Asharq Business News with Bloomberg: Expectations of a Rate Cut May Stimulate Stocks in 2024

December 25, 2023

Our 2024 Outlook: Inflation, Interest Rates, The Fed, Geopolitics, and Indicators to Watch

Running Point‘s chief investment officer, Michael Ashley Schulman, CFA, was interviewed by Sahar El Mizari of Asharq Business News with Bloomberg — in a Monday morning live TV segment on Cyba Audi’s AlSabah ma’ Cyba (Mornings with Cyba) — regarding our international economic and market outlook for 2024.

We discussed the U.S. economy, Federal Reserve policy on interest rates, stocks, market expectations, inflation, geopolitics, and indicators to watch! The nine minute interview is in Arabic; you can view it here and read my English synopsis below.

Asharq Business News with Bloomberg, in studio
Asharq Business News with Bloomberg, in studio, with Sahar El Mizari

The U.S.

For the U.S., on the positive side, we see strong employment demand, increased productivity from robotics, general technology, and artificial intelligence (AI).

  1. Labor demand is strong
  2. Consumers should maintain purchasing power as long as they keep their jobs
  3. The onshoring boom has boosted capital spending
  4. Corporate cash flow is at record levels
  5. Inflation is down from its peaks
  6. AI and tech are boosting productivity
  7. Households are wealthy, especially with the housing and stock market run up
  8. Home prices are supported by multiple factors
  9. Solid growth and low inflation means that the Roaring 20s theme we wrote about 3 years ago remains intact

Also, there’s a ton of cash and capital on the sidelines looking for a home and seeking to earn more than 5% on T-bills. If short-term rates decline even just a little, it could come flooding back into stocks, private equity, and private lending.

The Fed

Many market analysts expect the Fed to lower interest rates three times next year; that feels doubtful. The Fed has to ensure that inflation is dormant. Right now, growth is too strong to expect lower rates; we’d need a recession for that.

  1. Headline inflation is declining with falling energy prices in most G7 countries and because of global supply chains normalizing after Covid
  2. Core inflation is more sticky in the US and Canada, where easier financial conditions and a rebounding housing market could lift inflation. Core inflation is also more sticky in Japan.
  3. In Europe and the UK, both headline and core inflation are declining faster to 2%, driven by normalizing supply chains, falling energy prices, and a faster decrease in their economies because of regulation and slower growth in China.

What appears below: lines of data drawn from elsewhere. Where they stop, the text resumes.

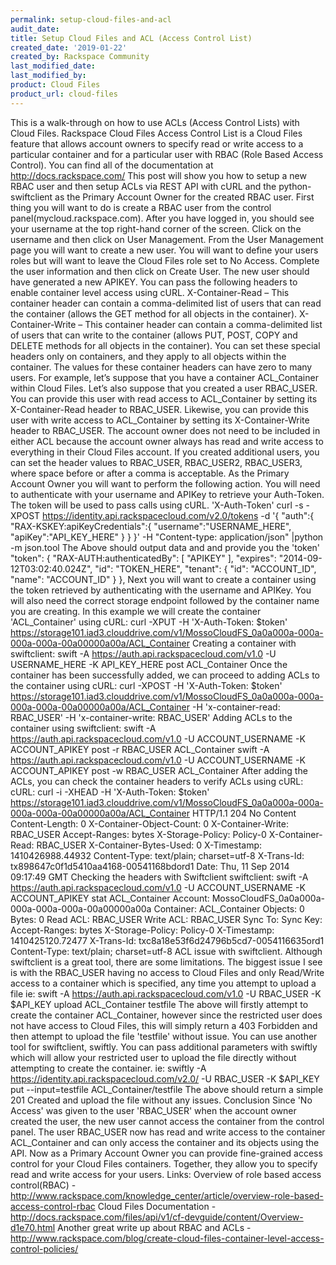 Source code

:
 ```yaml
---
permalink: setup-cloud-files-and-acl
audit_date:
title: Setup Cloud Files and ACL (Access Control List)
created_date: '2019-01-22'
created_by: Rackspace Community
last_modified_date: 
last_modified_by: 
product: Cloud Files
product_url: cloud-files
---
```


This is a walk-through on how to use ACLs (Access Control Lists) with Cloud Files. Rackspace Cloud Files Access Control List is a Cloud Files feature that allows account owners to specify read or write access to a particular container and for a particular user with RBAC (Role Based Access Control).
You can find all of the documentation at http://docs.rackspace.com/
This post will show you how to setup a new RBAC user and then setup ACLs via REST API with cURL and the python-swiftclient as the Primary Account Owner for the created RBAC user.
First thing you will want to do is create a RBAC user from the control panel(mycloud.rackspace.com). After you have logged in, you should see your username at the top right-hand corner of the screen. Click on the username and then click on User Management. From the User Management page you will want to create a new user. You will want to define your users roles but will want to leave the Cloud Files role set to No Access. Complete the user information and then click on Create User. The new user should have generated a new APIKEY. 
You can pass the following headers to enable container level access using cURL.
X-Container-Read – This container header can contain a comma-delimited list of users that can read the container (allows the GET method for all objects in the container).
X-Container-Write – This container header can contain a comma-delimited list of users that can write to the container (allows PUT, POST, COPY and DELETE methods for all objects in the container).
You can set these special headers only on containers, and they apply to all objects within the container. The values for these container headers can have zero to many users.
For example, let’s suppose that you have a container ACL_Container within Cloud Files. Let’s also suppose that you created a user RBAC_USER. You can provide this user with read access to ACL_Container by setting its X-Container-Read header to RBAC_USER. Likewise, you can provide this user with write access to ACL_Container by setting its X-Container-Write header to RBAC_USER.
The account owner does not need to be included in either ACL because the account owner always has read and write access to everything in their Cloud Files account. If you created additional users, you can set the header values to RBAC_USER, RBAC_USER2, RBAC_USER3, where space before or after a comma is acceptable.
As the Primary Account Owner you will want to perform the following action. You will need to authenticate with your username and APIKey to retrieve your Auth-Token. The token will be used to pass calls using cURL. 'X-Auth-Token'
curl -s -XPOST https://identity.api.rackspacecloud.com/v2.0/tokens -d '{ "auth":{ "RAX-KSKEY:apiKeyCredentials":{ "username":"USERNAME_HERE", "apiKey":"API_KEY_HERE" } } }' -H "Content-type: application/json" |python -m json.tool
The Above should output data and and provide you the 'token'
"token": {
"RAX-AUTH:authenticatedBy": [
"APIKEY"
],
"expires": "2014-09-12T03:02:40.024Z",
"id": "TOKEN_HERE",
"tenant": {
"id": "ACCOUNT_ID",
"name": "ACCOUNT_ID"
}
},
Next you will want to create a container using the token retrieved by authenticating with the username and APIKey. You will also need the correct storage endpoint followed by the container name you are creating. In this example we will create the container 'ACL_Container' using cURL: 
curl -XPUT -H 'X-Auth-Token: $token' https://storage101.iad3.clouddrive.com/v1/MossoCloudFS_0a0a000a-000a-000a-000a-00a00000a00a/ACL_Container
Creating a container with swiftclient:
swift -A https://auth.api.rackspacecloud.com/v1.0 -U USERNAME_HERE -K API_KEY_HERE post ACL_Container
Once the container has been successfully added, we can proceed to adding ACLs to the container using cURL:
curl -XPOST -H 'X-Auth-Token: $token' https://storage101.iad3.clouddrive.com/v1/MossoCloudFS_0a0a000a-000a-000a-000a-00a00000a00a/ACL_Container -H 'x-container-read: RBAC_USER' -H 'x-container-write: RBAC_USER'
Adding ACLs to the container using swiftclient:
swift -A https://auth.api.rackspacecloud.com/v1.0 -U ACCOUNT_USERNAME -K ACCOUNT_APIKEY post -r RBAC_USER ACL_Container
swift -A https://auth.api.rackspacecloud.com/v1.0 -U ACCOUNT_USERNAME -K ACCOUNT_APIKEY post -w RBAC_USER ACL_Container
After adding the ACLs, you can check the container headers to verify ACLs using cURL:
cURL:
curl -i -XHEAD -H 'X-Auth-Token: $token' https://storage101.iad3.clouddrive.com/v1/MossoCloudFS_0a0a000a-000a-000a-000a-00a00000a00a/ACL_Container
HTTP/1.1 204 No Content
Content-Length: 0
X-Container-Object-Count: 0
X-Container-Write: RBAC_USER
Accept-Ranges: bytes
X-Storage-Policy: Policy-0
X-Container-Read: RBAC_USER
X-Container-Bytes-Used: 0
X-Timestamp: 1410426988.44932
Content-Type: text/plain; charset=utf-8
X-Trans-Id: tx898647c0f1d5410aa4168-00541168bdord1
Date: Thu, 11 Sep 2014 09:17:49 GMT
Checking the headers with Swiftclient
swiftclient:
swift -A https://auth.api.rackspacecloud.com/v1.0 -U ACCOUNT_USERNAME -K ACCOUNT_APIKEY stat ACL_Container
Account: MossoCloudFS_0a0a000a-000a-000a-000a-00a00000a00a
Container: ACL_Container
Objects: 0
Bytes: 0
Read ACL: RBAC_USER
Write ACL: RBAC_USER
Sync To:
Sync Key:
Accept-Ranges: bytes
X-Storage-Policy: Policy-0
X-Timestamp: 1410425120.72477
X-Trans-Id: txc8a18e53f6d24796b5cd7-0054116635ord1
Content-Type: text/plain; charset=utf-8
ACL issue with swiftclient.
Although swiftclient is a great tool, there are some limitations. The biggest issue I see is with the RBAC_USER having no access to Cloud Files and only Read/Write access to a container which is specified, any time you attempt to upload a file ie:
swift -A https://auth.api.rackspacecloud.com/v1.0 -U RBAC_USER -K $API_KEY upload ACL_Container testfile
The above will firstly attempt to create the container ACL_Container, however since the restricted user does not have access to Cloud Files, this will simply return a 403 Forbidden and then attempt to upload the file 'testfile' without issue. You can use another tool for swiftclient, swiftly. You can pass additional parameters with swiftly which will allow your restricted user to upload the file directly without attempting to create the container. ie:
swiftly -A https://identity.api.rackspacecloud.com/v2.0/ -U RBAC_USER -K $API_KEY put --input=testfile ACL_Container/testfile
The above should return a simple 201 Created and upload the file without any issues.
Conclusion
Since 'No Access' was given to the user 'RBAC_USER' when the account owner created the user, the new user cannot access the container from the control panel. The user RBAC_USER now has read and write access to the container ACL_Container and can only access the container and its objects using the API. Now as a Primary Account Owner you can provide fine-grained access control for your Cloud Files containers. Together, they allow you to specify read and write access for your users. 
Links:
Overview of role based access control(RBAC) - http://www.rackspace.com/knowledge_center/article/overview-role-based-access-control-rbac
Cloud Files Documentation - http://docs.rackspace.com/files/api/v1/cf-devguide/content/Overview-d1e70.html
Another great write up about RBAC and ACLs - http://www.rackspace.com/blog/create-cloud-files-container-level-access-control-policies/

Besides, the Fed truly did not do much to reduce inflation, since inflation was driven by pandemic supply chain bottlenecks which have mostly been relieved once the global economy reopened. As proof, core PCE peaked 22 months ago, i.e., before the Fed began raising rates.

Interest Rates

Easy money is over, but normal money availability is back, similar to where we were before the great financial crisis. The average person feels that interest rates are high because they are up from the zero to 1% level of the last decade, but realistically, they are probably back to where they should be. Markets tend to look 6-months ahead, but that doesn’t mean they get it right. The common investor assumption in 2023 was that the Fed would have to lower interest rates and that that would help stocks; thus looking ahead, the market rallied in expecation of what it thought woulld occur, even though Fed rates didn’t drop. Stocks may continue to rally in 2024 on a similar assumption.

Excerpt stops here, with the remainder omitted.